I don’t think or feel “macho” when I refer to power. Power for me is cause an effect. I’m a “moral” being simply out of cause and effect and it’s hard not to throw in the word cynic stating it that way. I genuinely can’t feel happier than when I can contribute. Be it a joke, a helping a hand, an idea. What the fuck ever. When I’m an active part of the process, my disposition grows, hence my obvious friendships. When my level of comedy or productivity grows because of them of course we should grow closer.

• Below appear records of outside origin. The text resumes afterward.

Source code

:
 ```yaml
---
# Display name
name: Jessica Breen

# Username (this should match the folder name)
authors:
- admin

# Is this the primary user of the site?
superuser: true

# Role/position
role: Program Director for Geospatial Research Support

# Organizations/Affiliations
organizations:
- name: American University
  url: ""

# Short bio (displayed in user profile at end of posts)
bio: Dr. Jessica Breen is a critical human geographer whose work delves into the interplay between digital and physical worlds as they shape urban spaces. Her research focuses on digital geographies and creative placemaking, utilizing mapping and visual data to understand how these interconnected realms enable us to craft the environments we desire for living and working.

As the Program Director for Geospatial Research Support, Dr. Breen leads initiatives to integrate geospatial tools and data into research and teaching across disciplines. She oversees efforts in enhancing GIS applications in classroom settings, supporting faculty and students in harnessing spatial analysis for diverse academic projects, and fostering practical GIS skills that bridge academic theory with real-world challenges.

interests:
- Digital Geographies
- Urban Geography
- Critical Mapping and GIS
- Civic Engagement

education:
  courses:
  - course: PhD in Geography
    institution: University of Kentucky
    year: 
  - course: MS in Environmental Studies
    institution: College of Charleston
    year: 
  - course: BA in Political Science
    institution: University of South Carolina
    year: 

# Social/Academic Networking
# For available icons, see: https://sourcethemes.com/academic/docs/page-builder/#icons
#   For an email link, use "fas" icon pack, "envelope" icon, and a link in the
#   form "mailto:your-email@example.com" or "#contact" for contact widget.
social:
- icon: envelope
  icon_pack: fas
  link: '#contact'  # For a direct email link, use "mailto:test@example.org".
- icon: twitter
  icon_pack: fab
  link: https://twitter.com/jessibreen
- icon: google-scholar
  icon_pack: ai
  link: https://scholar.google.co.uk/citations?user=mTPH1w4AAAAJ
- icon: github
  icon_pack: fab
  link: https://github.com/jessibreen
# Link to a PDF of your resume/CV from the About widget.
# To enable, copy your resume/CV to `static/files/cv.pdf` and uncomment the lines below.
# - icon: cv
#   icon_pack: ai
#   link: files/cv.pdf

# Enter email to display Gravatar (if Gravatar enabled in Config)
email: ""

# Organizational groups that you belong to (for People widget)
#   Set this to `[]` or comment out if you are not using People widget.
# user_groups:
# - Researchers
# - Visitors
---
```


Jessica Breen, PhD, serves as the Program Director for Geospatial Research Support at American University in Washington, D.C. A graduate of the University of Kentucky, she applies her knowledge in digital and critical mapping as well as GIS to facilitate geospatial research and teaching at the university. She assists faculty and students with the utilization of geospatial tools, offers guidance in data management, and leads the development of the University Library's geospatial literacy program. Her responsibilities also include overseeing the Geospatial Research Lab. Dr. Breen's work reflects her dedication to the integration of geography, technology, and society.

I’m not even positive what it means to say “the human component” to things. There is no humanity to me. There are bodies with feelings and potential. You play by the rules that make each other happy or you don’t. If there is some universal balance rule at play, it surely doesn’t give a shit which you “choose.” But there has to be a choice. Why become conscious if not to collapse that wave function and dictate? Why pick a mate, pick a friend, develop an agenda or sense or moral outrage if not because the choice projects a much more enjoyable ever present now? Maybe the particles don’t choose, maybe the cooperation allows for choice. Haha oh fuck I’m talking myself into free will. That’s kinda cool. #notbackedupscientifically….yet

I think I want to make a difference, but it’s very important for me that it makes sense. I can’t think of a bigger identity crisis than to consider everything I say just a happenstance relative position about an undisclosed and uncertain amount of constraints that I “feel super strongly” about in order to project some safe or contented future. When I attack something like religion, it’s not actually because I want you to feel bad. It’s not that I don’t think your feelings are genuine. It is simply that I’m insanely more concerned with honesty than I am about how you feel about me. Being “real” is hard. It’s often depressing. It’s not something you choose lightly. But I’d rather be dealing with the tear inducing bullshit of life with people I know who get it than jump into a pool of excuses and formality.

I want and expect the best. As a result I find myself moved towards dramatics. It’s one thing to get stuck in a day to day habit and another to flip the entire script with a pointed and calculated decision. I’d like the decision to be collective. I’d like a convergence on reality. There are too many barriers from people who don’t care or don’t realize the harm they cause. I can’t have them in my circle. I’m only good at cutting things off from practice. I wasn’t actually born this cold, and maintaining it is fucking insanely stressful.

The best course of action I can take is to run the experiment. If I manage to obtain some old fuck disposition with clichés like “that’s life” and “just be happy with such and such” I’m going to get there the hardest way possible. Barring some tragedy, you can spit in my face and call me a failure if I’m not pursuing the full extent of my vision. I hope you can find me dramatic, but not unreasonable. I hope you have my ideas well before I ever get to them. And I really fucking hope it’s worth it.